• 2 de outubro de 2015

    Amar e odiar

    – Akim… eu não sei direito o que faço.

    – Com o que?

    – Eu estou meio desesperada… eu amo o meu namorado, você sabe!

    – Sim.

    – Mas às vezes me dá uma raiva dele!

    – Quando, por exemplo?

    – Esses dias ele me deu umas flores, levou lá no meu trabalho. Eu amei, todo mundo fez gracinha comigo, mas eu amei mesmo assim. Depois eu fiquei olhando as flores um tempão e me senti meio mal sabe?

    – Mal como?

    – Não sei… me deu tipo um frio na barriga, na espinha, em tudo!

    – Hum… este tipo de sensação tem a ver com ansiedade ou medo muitas vezes. Você sentiu algo assim?

    – Acho que sim… eu fiquei tão feliz quando ganhei as flores… mas daí… olhando para elas pensei que tudo pode acabar um dia sabe?

    – Sei…

     

    Todos dizem que amor e ódio andam juntos.
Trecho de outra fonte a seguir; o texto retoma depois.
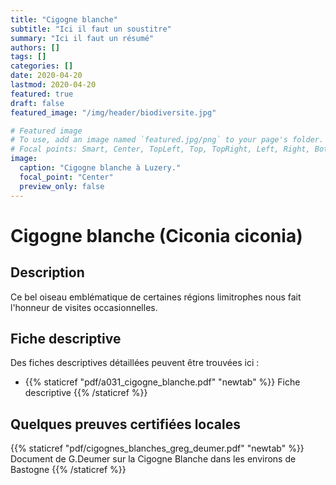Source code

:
 ```yaml
---
title: "Cigogne blanche"
subtitle: "Ici il faut un soustitre"
summary: "Ici il faut un résumé"
authors: []
tags: []
categories: []
date: 2020-04-20
lastmod: 2020-04-20
featured: true
draft: false
featured_image: "/img/header/biodiversite.jpg"

# Featured image
# To use, add an image named `featured.jpg/png` to your page's folder.
# Focal points: Smart, Center, TopLeft, Top, TopRight, Left, Right, BottomLeft, Bottom, BottomRight.
image:
  caption: "Cigogne blanche à Luzery."
  focal_point: "Center"
  preview_only: false
---
```


# Cigogne blanche (Ciconia ciconia)

## Description

Ce bel oiseau emblématique de certaines régions limitrophes nous fait l'honneur de visites occasionnelles.

## Fiche descriptive

Des fiches descriptives détaillées peuvent être trouvées ici :

* {{% staticref "pdf/a031_cigogne_blanche.pdf" "newtab" %}} Fiche descriptive {{% /staticref %}}

## Quelques preuves certifiées locales

{{% staticref "pdf/cigognes_blanches_greg_deumer.pdf" "newtab" %}} Document de G.Deumer sur la Cigogne Blanche dans les environs de Bastogne {{% /staticref %}}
Amar alguém e ao mesmo tempo sentir ódio dessa pessoa por um determinado comportamento em uma determinada situação são coisas comuns aos casais no mundo. Porém existe um outro tipo de raiva que se manifesta, às vezes, de uma forma mais sutil e que tem a ver com um tema muito profundo, com a própria essência do que é amar.

    No livro “Amor líquido” Zygmunt Bauman faz uma colocação que me tocou profundamente à respeito da natureza do amor e dos vínculos que criamos. Ele disse que amar, de certa forma, é indeterminar o seu futuro com alguém. Enquanto estamos sozinhos nossa vida é imprevisível, mas é apenas nossa. Quando estamos com alguém as decisões dessa pessoa influenciam diretamente a nossa vida. É como se o grau de incerteza sobre o amanhã pudesse aumentar a partir das relações. Assumir isso e saber viver nesta incerteza é um sinal da aceitação da natureza do amor.

    Qual seria essa natureza? Ele é uma emoção viva. E como tudo o que é vivo, pode morrer. Das várias metáforas que existem sobre o amor a de que ele é um jardim que precisa de cuidado constante assim como de admiração e planejamento é uma das que mais gosto. Amar dá trabalho e ao mesmo tempo é lindo e ao mesmo tempo incerto e ao mesmo tempo precisamos estar cuidando o tempo todo. Aceitar essa natureza nos coloca numa situação de fragilidade, ou seja, estamos entrelaçados com alguém e com uma emoção.

    É aí, que pode nascer a raiva ao amar alguém.

    Amar não traz garantias. Todos os sonhos que criamos podem ou não virar realidade. Isso faz parte da natureza de amar. Esta percepção pode causar medo quando a pessoa não sabe como reagir à ela. Que tipo de medo? Por exemplo, se imagino uma vida perfeita, se meus limites são muito rígidos e eu não sei como lidar com imprevisibilidade qualquer sinal vindo do outro que meus planos meticulosos podem não sair como planejei pode ocasionar em medo de perder meus planos, ou de me sentir um frustrado de não concluir aquilo que quero.

    O medo pode tornar-se uma raiva secreta, sentida e nunca afirmada, muitas vezes nem pela própria pessoa. Ou seja, é possível ter a emoção do medo e da raiva sem sentir estas emoções e – por conseguinte – sem ter consciência dela. Este medo e e esta raiva assumem uma fórmula parecida com o seguinte: “amo você e quero viver com você minha vida, farei trocas e negociarei meus próprios desejos afim de seguir o desejo de estar com você. Odeio você por ser o objeto que causa em mim este desejo de indefinir minha vida e negociar meus próprios desejos. Você me tira do controle de mim mesmo”.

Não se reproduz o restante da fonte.